Damit nicht genug: Den Menschen in Griechenland kommt kein Cent vom Ausverkauf der 14 Flughäfen zugute. Der Erlös wird komplett in die Taschen der Gläubiger fließen. Ausgerechnet der deutsche Finanzminister Wolfgang Schäuble bestand darauf, 50 Milliarden Euro als Erlös aus den De-facto-Privatisierungen anzusetzen, wobei die ersten 25 Milliarden Euro komplett in den Schuldendienst gehen müssen…“
Mit „Gläubigern“ meint der Schäuble wohl die Deutsche Bank“.
😉
P.S.:
Das Ganze ist ein Vorgeschmack auf CETA, TTIP und Co.
mister-ede
4. Januar 2017 @ 22:08
@kaush / @Lina
In meinem Blog habe ich nochmal dargestellt, warum der Fraport-Deal durchaus positiv zu bewerten ist.
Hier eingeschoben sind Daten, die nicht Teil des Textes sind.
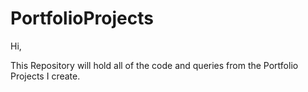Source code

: # PortfolioProjects
Hi,

This Repository will hold all of the code and queries from the Portfolio Projects I create. 

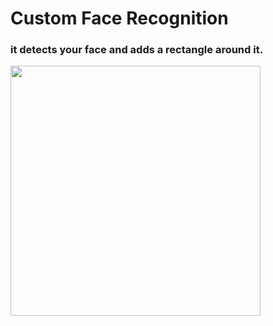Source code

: # Custom Face Recognition

### it detects your face and adds a rectangle around it.
<img src="https://i.imgur.com/fO9eeI3.png" width="400px" height="auto">

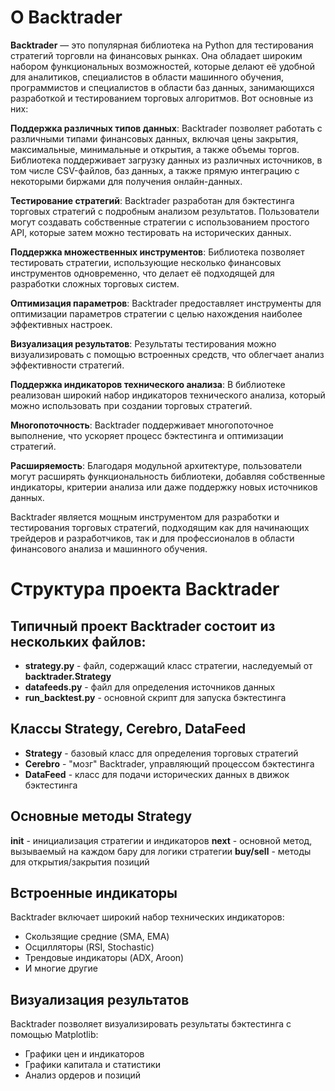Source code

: # О Backtrader

**Backtrader** — это популярная библиотека на Python для тестирования стратегий торговли на финансовых рынках. Она обладает широким набором функциональных возможностей, которые делают её удобной для аналитиков, специалистов в области машинного обучения, программистов и специалистов в области баз данных, занимающихся разработкой и тестированием торговых алгоритмов. Вот основные из них:

**Поддержка различных типов данных**: Backtrader позволяет работать с различными типами финансовых данных, включая цены закрытия, максимальные, минимальные и открытия, а также объемы торгов. Библиотека поддерживает загрузку данных из различных источников, в том числе CSV-файлов, баз данных, а также прямую интеграцию с некоторыми биржами для получения онлайн-данных.

**Тестирование стратегий**: Backtrader разработан для бэктестинга торговых стратегий с подробным анализом результатов. Пользователи могут создавать собственные стратегии с использованием простого API, которые затем можно тестировать на исторических данных.

**Поддержка множественных инструментов**: Библиотека позволяет тестировать стратегии, использующие несколько финансовых инструментов одновременно, что делает её подходящей для разработки сложных торговых систем.

**Оптимизация параметров**: Backtrader предоставляет инструменты для оптимизации параметров стратегии с целью нахождения наиболее эффективных настроек.

**Визуализация результатов**: Результаты тестирования можно визуализировать с помощью встроенных средств, что облегчает анализ эффективности стратегий.

**Поддержка индикаторов технического анализа**: В библиотеке реализован широкий набор индикаторов технического анализа, который можно использовать при создании торговых стратегий.

**Многопоточность**: Backtrader поддерживает многопоточное выполнение, что ускоряет процесс бэктестинга и оптимизации стратегий.

**Расширяемость**: Благодаря модульной архитектуре, пользователи могут расширять функциональность библиотеки, добавляя собственные индикаторы, критерии анализа или даже поддержку новых источников данных.

Backtrader является мощным инструментом для разработки и тестирования торговых стратегий, подходящим как для начинающих трейдеров и разработчиков, так и для профессионалов в области финансового анализа и машинного обучения.


# Структура проекта Backtrader

## Типичный проект Backtrader состоит из нескольких файлов:
* **strategy.py** - файл, содержащий класс стратегии, наследуемый от **backtrader.Strategy**
* **datafeeds.py** - файл для определения источников данных
* **run_backtest.py** - основной скрипт для запуска бэктестинга

## Классы Strategy, Cerebro, DataFeed

* **Strategy** - базовый класс для определения торговых стратегий
* **Cerebro** - "мозг" Backtrader, управляющий процессом бэктестинга
* **DataFeed** - класс для подачи исторических данных в движок бэктестинга

## Основные методы Strategy
**__init__** - инициализация стратегии и индикаторов
**next** - основной метод, вызываемый на каждом бару для логики стратегии
**buy/sell** - методы для открытия/закрытия позиций

## Встроенные индикаторы

Backtrader включает широкий набор технических индикаторов:
* Скользящие средние (SMA, EMA)
* Осцилляторы (RSI, Stochastic)
* Трендовые индикаторы (ADX, Aroon)
* И многие другие

## Визуализация результатов
Backtrader позволяет визуализировать результаты бэктестинга с помощью Matplotlib:
* Графики цен и индикаторов
* Графики капитала и статистики
* Анализ ордеров и позиций


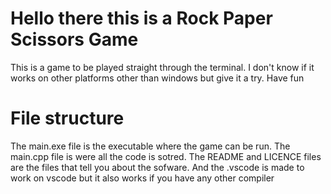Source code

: # Hello there this is a Rock Paper Scissors Game
This is a game to be played straight through the terminal.
I don't know if it works on other platforms other than windows
but give it a try. Have fun

# File structure
The main.exe file is the executable where the game can be run.
The main.cpp file is were all the code is sotred.
The README and LICENCE files are the files that tell you about the sofware.
And the .vscode is made to work on vscode but it also works if you have any other compiler
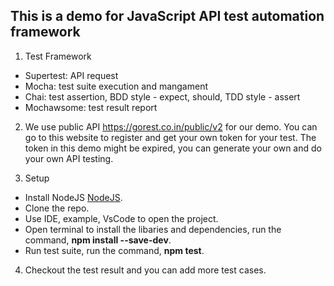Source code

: ## This is a demo for JavaScript API test automation framework
1. Test Framework
  - Supertest: API request
  - Mocha: test suite execution and mangament
  - Chai: test assertion, BDD style - expect, should, TDD style - assert
  - Mochawsome: test result report

2. We use public API https://gorest.co.in/public/v2 for our demo. You can go to this website to register and get your own token for your test. The token in this demo might be expired, you can generate your own and do your own API testing.

3. Setup
  - Install NodeJS [NodeJS](https://nodejs.org/en/).
  - Clone the repo.
  - Use IDE, example, VsCode to open the project.
  - Open terminal to install the libaries and dependencies, run the command, **npm install --save-dev**.
  - Run test suite, run the command, **npm test**.

4. Checkout the test result and you can add more test cases.
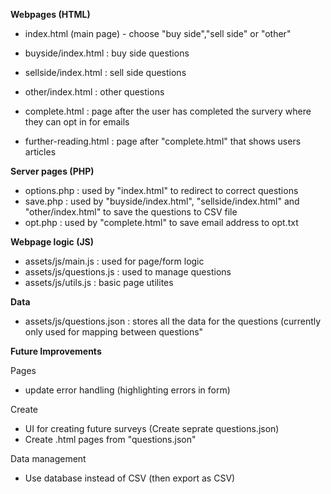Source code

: **Webpages (HTML)** 
* index.html (main page) - choose "buy side","sell side" or "other" 

* buyside/index.html : buy side questions
* sellside/index.html : sell side questions
* other/index.html : other questions

* complete.html : page after the user has completed the survery where they can opt in for emails
* further-reading.html : page after "complete.html" that shows users articles 

**Server pages (PHP)** 
* options.php : used by "index.html" to redirect to correct questions
* save.php : used by "buyside/index.html", "sellside/index.html" and "other/index.html" to save the questions to CSV file
* opt.php : used by "complete.html" to save email address to opt.txt

**Webpage logic (JS)** 
* assets/js/main.js : used for page/form logic 
* assets/js/questions.js : used to manage questions
* assets/js/utils.js : basic page utilites 

**Data**
* assets/js/questions.json : stores all the data for the questions (currently only used for mapping between questions"

**Future Improvements** 

Pages
* update error handling (highlighting errors in form)

Create
* UI for creating future surveys (Create seprate questions.json)
* Create .html pages from "questions.json" 

Data management
* Use database instead of CSV (then export as CSV)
Das heißt ja nicht, dass deshalb die Austeritätspolitik richtig ist.
http://www.mister-ede.de/wirtschaft/fraport-deal-mit-griechenland/5941
Peter Nemschak
16. Oktober 2016 @ 20:54
Soll Deutschland aus Mitleid mehr für seine Staatsschulden zahlen? Gäbe es den Euro nicht, gäbe es trotzdem ein Zinsdifferential zugunsten Deutschlands. Das gab es übrigens schon einmal. Die DM-Zinsen waren vor Einführung des Euro nachhaltig niedriger als die Zinsen in FFR und Ital.Lira. Es wird Zeit, dass sich die Schwachen nach oben strecken. Die Menschen im Süden sind auch nicht dümmer als die im Norden.